The methodological quality of this study is considered to be poor.

Results

The results of two trials are included in this review (Heimler 1981; Sutter 1988). Only two outcome data could be included in this review; return to incubator and daily weight gain. However, as Heimler 1981 has reported weight gain as g/kg/day and Sutter 1988 reports as g/day a meta-analysis could not be performed. No statistically significant difference was found for either return to incubator (Outcome 01.01 Sutter 1988), 30 infants, RR 2.00, 95% CI 0.40 to 10.11 or daily weight gain (Outcome 01.02 Heimler 1981), 14 infants, [MD 1.00 g/kg/day (95% CI -2.89, 4.89)]. While data on weight gain included in the Sutter 1988 study is not included in this review, due to reporting weight gain as g/day not g/kg/day, the authors report the overall mean difference for 24 hour weight gain was 3.3 g (90% CI -4.6 to 11.3). Due to small numbers, effects on clinically important outcomes could not be adequately assessed and planned subgroup analyses could not be undertaken.

Discussion

This review includes two small controlled trials of poor quality involving 74 preterm infants (Heimler 1981; Sutter 1988). Only two outcomes were able to be included, return to incubator and daily weight gain. No statistically significant differences were shown for either return to incubator or daily weight gain for infants transferred from incubators to open cots at a lower body weight versus higher body weight. Heimler 1981 found no harmful effects of earlier weaning on thermal stability or growth rate, but suggest that the thermal environment may play a more important role in smaller babies than those included in this study. Likewise, Sutter 1988 concluded that earlier transfer appeared safe and effective; however, the authors expressed caution was needed for those infants born less than 1000 g due to an increased rate of return to incubator. This conclusion was based on a subgroup analysis of the six infants born less than 1000 g. Due to this small number, planned subgroup analysis of infants born less than 1000 g was not undertaken in this review. Numbers are too small for these findings to be considered reliable.

Due to insufficient data and poor methodological quality, these trials do not provide reliable evidence to support or refute the transfer of preterm infants from incubators to open cots at a lower body weight versus at a higher body weight. Given that transferring preterm infants from incubators to open cots at a lower body weight may result in inability to maintain temperature, greater weight loss, extended hospitalisation and increase in the cost of care, this intervention needs to be assessed in rigorously designed trials.

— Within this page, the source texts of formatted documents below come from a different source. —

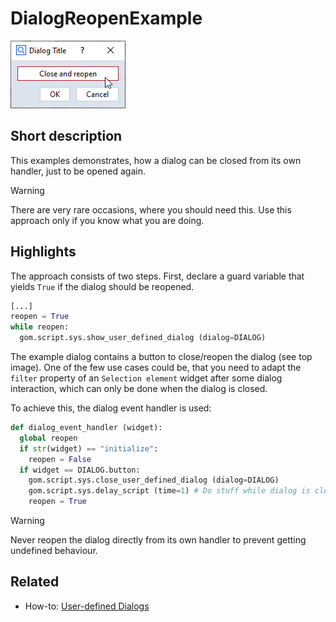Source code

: # DialogReopenExample

![](dialog_reopen_example.jpg)

## Short description

This examples demonstrates, how a dialog can be closed from its own handler, just to be opened again.

> [!WARNING]
> There are very rare occasions, where you should need this. Use this approach only if you know what you are doing.

## Highlights

The approach consists of two steps. First, declare a guard variable that yields `True` if the dialog should be reopened.

```python
[...]
reopen = True
while reopen:
  gom.script.sys.show_user_defined_dialog (dialog=DIALOG)
```

The example dialog contains a button to close/reopen the dialog (see top image). One of the few use cases could be, that you need to adapt the `filter` property of an `Selection element` widget after some dialog interaction, which can only be done when the dialog is closed.

To achieve this, the dialog event handler is used:

```python
def dialog_event_handler (widget):
  global reopen
  if str(widget) == "initialize":
    reopen = False
  if widget == DIALOG.button:
    gom.script.sys.close_user_defined_dialog (dialog=DIALOG)
    gom.script.sys.delay_script (time=1) # Do stuff while dialog is closed
    reopen = True
```

> [!WARNING]
> Never reopen the dialog directly from its own handler to prevent getting undefined behaviour.

## Related

* How-to: [User-defined Dialogs](https://zeissiqs.github.io/zeiss-inspect-addon-api/2025/howtos/python_api_introduction/user_defined_dialogs.md)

Future trials should include a sufficient number of infants to address clinically important outcomes including temperature stability, weight gain, parental satisfaction, time to discharge and cost. It is hoped that the trial in progress (New 2003) will address some of these outcomes.

Reviewers' conclusions


Implications for practice

The results of this review do not provide sufficient evidence to guide clinical practice on the preferred weight for the transfer of preterm infants from incubators to open cots.

Implications for research

There is a need for well designed randomised controlled trials to establish if there is any benefit in transferring preterm infants from incubators to open cots at a lower body weight and without significant harm.

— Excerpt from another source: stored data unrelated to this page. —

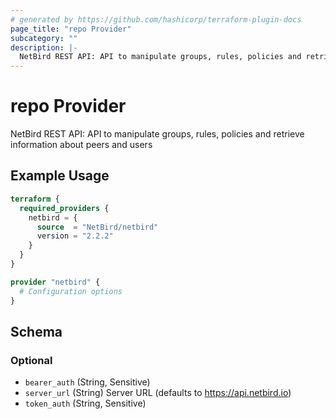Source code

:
 ```yaml
---
# generated by https://github.com/hashicorp/terraform-plugin-docs
page_title: "repo Provider"
subcategory: ""
description: |-
  NetBird REST API: API to manipulate groups, rules, policies and retrieve information about peers and users
---
```


# repo Provider

NetBird REST API: API to manipulate groups, rules, policies and retrieve information about peers and users

## Example Usage

```terraform
terraform {
  required_providers {
    netbird = {
      source  = "NetBird/netbird"
      version = "2.2.2"
    }
  }
}

provider "netbird" {
  # Configuration options
}
```

<!-- schema generated by tfplugindocs -->
## Schema

### Optional

- `bearer_auth` (String, Sensitive)
- `server_url` (String) Server URL (defaults to https://api.netbird.io)
- `token_auth` (String, Sensitive)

Future studies should include sufficient numbers of infants to assess the effects of this intervention on the outcomes of temperature stability, weight gain, parental satisfaction, time to discharge and cost. Studies should also include sufficient numbers of infants born less than 1000 g to adequately assess these effects in this high-risk population.

Acknowledgements

None

Potential conflict of interest

Two of the reviewers (Karen New and Mark Davies) are co-investigators of an ongoing randomised control trial in which preterm infants are transferred to an open cot at either 1600 g or 1800 g.